Cowboy Hat in Derry

December 16, 2011
By David Monagan

Anyone who thinks Ireland to be a small island has never been to Derry. From Cork, you must train first to Dublin (3 hours), light rail and wait and wait to Connelly Station (1 hour min.), train to Belfas (almost 3 hrs), wait, train to Derry (almost 3 hrs)  and after 12 hours you have reached – A Strange Place.

The murals about death and sacrifice and mayhem rivet the soul and the setting beside the mighty and broad River Foyle can be awe inspiring. And in Creggan– former No Go Zone for the Brit army – I became an overnight fan of an unabashably pro IRA bar, mainly because of the depths of passion and pain therein… The Telstar.

The Telstar is unique.  The lower half of its entrance door is steel cladded to prevent kicking in by a long list of guess who’s — the British Army, their friends in the Royal Ulster Constabulary, the Proddy thugs from the UVF, and the biggest group of them all in Derry … THE UNKNOWN THIRSTS (TUTS).

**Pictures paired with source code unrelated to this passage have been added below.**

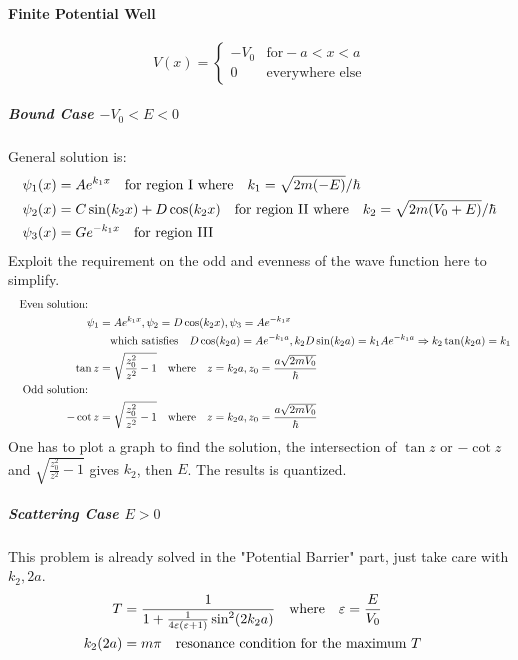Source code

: \documentclass[a4paper,10pt]{article}
\begin{document}
\paragraph{Finite Potential Well}
$$V(x)=\begin{cases}
        -V_0 & \text{for}-a<x<a       \\
        0    & \text{everywhere else}
    \end{cases}$$
\subparagraph{Bound Case $-V_0<E<0$}
General solution is:
\begin{align*}
    \psi_1(x) & =Ae^{k_1x}\qq{for region I where}k_1=\sqrt{2m(-E)}/\hbar                   \\
    \psi_2(x) & =C\sin(k_2x)+D\cos(k_2x)\qq{for region II where}k_2=\sqrt{2m(V_0+E)}/\hbar \\
    \psi_3(x) & =Ge^{-k_1x}\qq{for region III}
\end{align*}
Exploit the requirement on the odd and evenness of the wave function here to simplify.
\begin{align*}
    \qq{Even solution:} &                                                                                                       \\
    \psi_1              & =Ae^{k_1x},\psi_2=D\cos(k_2x),\psi_3=Ae^{-k_1x}                                                       \\
                        & \qq{which satisfies} D\cos(k_2a)=Ae^{-k_1a},k_2D\sin(k_2a)=k_1Ae^{-k_1a}\Rightarrow k_2\tan(k_2a)=k_1 \\
    \tan z              & =\sqrt{\frac{z_0^2}{z^2}-1}\qq{where}z=k_2a,z_0=\frac{a\sqrt{2mV_0}}{\hbar}                           \\
    \qq{Odd solution:}  &                                                                                                       \\
    -\cot z             & =\sqrt{\frac{z_0^2}{z^2}-1}\qq{where}z=k_2a,z_0=\frac{a\sqrt{2mV_0}}{\hbar}                           \\
\end{align*}
One has to plot a graph to find the solution, the intersection of $\tan z$ or $-\cot z$ and $\sqrt{\frac{z_0^2}{z^2}-1}$ gives $k_2$, then $E$. The results is quantized.
\subparagraph{Scattering Case $E>0$}
This problem is already solved in the "Potential Barrier" part, just take care with $k_2,2a$.
\begin{align*}
    T       & =\frac{1}{1+\frac{1}{4\varepsilon(\varepsilon+1)}\sin^2(2k_2a)}\qq{where}\varepsilon=\frac{E}{V_0} \\
    k_2(2a) & =m\pi\qq{resonance condition for the maximum $T$}
\end{align*}
\end{document}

In the Telstar, your soul may cry out as you examine the walls full of tributes and posters concerning young men who snuffed out their own lives through starvation to protest against the jackboot of subjegation they saw. And a haunting photographic mural of massed street protestors after the latest atrocity also sombers the mood.

But when you drink up here above formerly bombed out Derry in the Fort Apache of the Telstar, you begin to understand that your new IRA friends are stranger than you thought. A fact first to be reported here is that the closer in affection the mostly former IRA fellows draw to you, the more times they will order you a free “shot” of Sambucca. If they then begun to truly admire you for a moment longer, you will receive next a “shot” of Tia Maria.

You could say this is Quare but so is Ian Painsley.

Also unreported here to fore is the particularly sensitivity  Derry people have about both their feet and their heads. They take care of the former appendages by never walking. In Derry you can walk down any major thoroughfare  at night and find it as eerily empty as if it had been closed for a Holywood set. Is this a vestige of fear from the past?

But I am a scientist myself. I am what you call an epistemoligist.

I noticed that the place is pre-hat. I mean to say that if you go there wearing a hat crowds will part in awe at the sight of a man wearing a hat, because there seems to be a tacit agreement across both sides of the “Peace Bridge” that no one, no man that means, should ever appear with a provocative hat.

People just do not wear hats, much less swell cowboy style hats like mine. Must be in the Peace Agreement. But wear a good one and people will never stop talking to you because they too still want to be free and in some ways are the friendliest people I have ever seen, especially over a tri-some of Sambuccas.